INSTRUCTIONS TO FOLLOW
Your reply should be the full listing, copied exactly.
-- SOURCE INFORMATION follows --
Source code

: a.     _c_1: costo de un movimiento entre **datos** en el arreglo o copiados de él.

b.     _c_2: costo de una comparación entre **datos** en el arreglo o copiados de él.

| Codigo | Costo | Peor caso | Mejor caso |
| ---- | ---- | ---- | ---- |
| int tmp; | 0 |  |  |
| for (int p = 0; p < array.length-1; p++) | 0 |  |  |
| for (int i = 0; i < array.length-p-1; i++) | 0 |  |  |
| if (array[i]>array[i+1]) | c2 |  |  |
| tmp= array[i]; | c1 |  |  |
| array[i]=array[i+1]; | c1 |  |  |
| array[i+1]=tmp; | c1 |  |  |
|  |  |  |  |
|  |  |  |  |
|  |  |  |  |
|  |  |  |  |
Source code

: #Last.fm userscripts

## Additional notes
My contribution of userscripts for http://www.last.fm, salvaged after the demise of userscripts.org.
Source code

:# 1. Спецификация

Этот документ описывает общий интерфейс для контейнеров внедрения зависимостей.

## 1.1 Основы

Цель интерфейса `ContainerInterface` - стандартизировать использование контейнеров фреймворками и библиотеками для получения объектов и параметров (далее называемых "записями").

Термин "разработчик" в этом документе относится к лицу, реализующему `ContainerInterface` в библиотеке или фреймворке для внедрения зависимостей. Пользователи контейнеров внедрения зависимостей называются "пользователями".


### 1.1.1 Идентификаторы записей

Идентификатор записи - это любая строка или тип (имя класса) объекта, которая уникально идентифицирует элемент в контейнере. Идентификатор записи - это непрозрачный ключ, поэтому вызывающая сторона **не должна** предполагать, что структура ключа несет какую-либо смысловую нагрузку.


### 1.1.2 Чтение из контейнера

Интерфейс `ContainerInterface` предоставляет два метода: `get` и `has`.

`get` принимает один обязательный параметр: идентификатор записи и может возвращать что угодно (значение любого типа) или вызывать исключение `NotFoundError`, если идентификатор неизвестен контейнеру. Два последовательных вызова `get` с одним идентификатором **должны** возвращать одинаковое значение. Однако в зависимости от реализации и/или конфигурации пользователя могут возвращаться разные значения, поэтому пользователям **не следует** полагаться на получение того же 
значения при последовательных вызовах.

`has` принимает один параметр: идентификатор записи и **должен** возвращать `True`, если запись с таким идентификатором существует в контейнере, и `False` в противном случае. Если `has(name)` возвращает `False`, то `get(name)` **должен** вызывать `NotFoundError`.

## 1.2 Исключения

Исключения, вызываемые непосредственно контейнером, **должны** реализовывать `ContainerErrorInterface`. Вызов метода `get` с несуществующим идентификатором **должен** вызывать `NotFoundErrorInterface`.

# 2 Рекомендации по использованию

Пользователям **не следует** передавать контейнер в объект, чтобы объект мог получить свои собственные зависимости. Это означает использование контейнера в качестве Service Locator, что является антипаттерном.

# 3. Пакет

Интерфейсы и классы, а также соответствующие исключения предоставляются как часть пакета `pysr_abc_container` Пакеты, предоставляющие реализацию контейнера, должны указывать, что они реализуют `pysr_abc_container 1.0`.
-- SOURCE INFORMATION concluded --
EXPECTED ANSWER
Source code

: a.     _c_1: costo de un movimiento entre **datos** en el arreglo o copiados de él.

b.     _c_2: costo de una comparación entre **datos** en el arreglo o copiados de él.

| Codigo | Costo | Peor caso | Mejor caso |
| ---- | ---- | ---- | ---- |
| int tmp; | 0 |  |  |
| for (int p = 0; p < array.length-1; p++) | 0 |  |  |
| for (int i = 0; i < array.length-p-1; i++) | 0 |  |  |
| if (array[i]>array[i+1]) | c2 |  |  |
| tmp= array[i]; | c1 |  |  |
| array[i]=array[i+1]; | c1 |  |  |
| array[i+1]=tmp; | c1 |  |  |
|  |  |  |  |
|  |  |  |  |
|  |  |  |  |
|  |  |  |  |
Source code

: #Last.fm userscripts

## Additional notes
My contribution of userscripts for http://www.last.fm, salvaged after the demise of userscripts.org.
Source code

:# 1. Спецификация

Этот документ описывает общий интерфейс для контейнеров внедрения зависимостей.

## 1.1 Основы

Цель интерфейса `ContainerInterface` - стандартизировать использование контейнеров фреймворками и библиотеками для получения объектов и параметров (далее называемых "записями").

Термин "разработчик" в этом документе относится к лицу, реализующему `ContainerInterface` в библиотеке или фреймворке для внедрения зависимостей. Пользователи контейнеров внедрения зависимостей называются "пользователями".


### 1.1.1 Идентификаторы записей

Идентификатор записи - это любая строка или тип (имя класса) объекта, которая уникально идентифицирует элемент в контейнере. Идентификатор записи - это непрозрачный ключ, поэтому вызывающая сторона **не должна** предполагать, что структура ключа несет какую-либо смысловую нагрузку.


### 1.1.2 Чтение из контейнера

Интерфейс `ContainerInterface` предоставляет два метода: `get` и `has`.

`get` принимает один обязательный параметр: идентификатор записи и может возвращать что угодно (значение любого типа) или вызывать исключение `NotFoundError`, если идентификатор неизвестен контейнеру. Два последовательных вызова `get` с одним идентификатором **должны** возвращать одинаковое значение. Однако в зависимости от реализации и/или конфигурации пользователя могут возвращаться разные значения, поэтому пользователям **не следует** полагаться на получение того же 
значения при последовательных вызовах.

`has` принимает один параметр: идентификатор записи и **должен** возвращать `True`, если запись с таким идентификатором существует в контейнере, и `False` в противном случае. Если `has(name)` возвращает `False`, то `get(name)` **должен** вызывать `NotFoundError`.

## 1.2 Исключения

Исключения, вызываемые непосредственно контейнером, **должны** реализовывать `ContainerErrorInterface`. Вызов метода `get` с несуществующим идентификатором **должен** вызывать `NotFoundErrorInterface`.

# 2 Рекомендации по использованию

Пользователям **не следует** передавать контейнер в объект, чтобы объект мог получить свои собственные зависимости. Это означает использование контейнера в качестве Service Locator, что является антипаттерном.

# 3. Пакет

Интерфейсы и классы, а также соответствующие исключения предоставляются как часть пакета `pysr_abc_container` Пакеты, предоставляющие реализацию контейнера, должны указывать, что они реализуют `pysr_abc_container 1.0`.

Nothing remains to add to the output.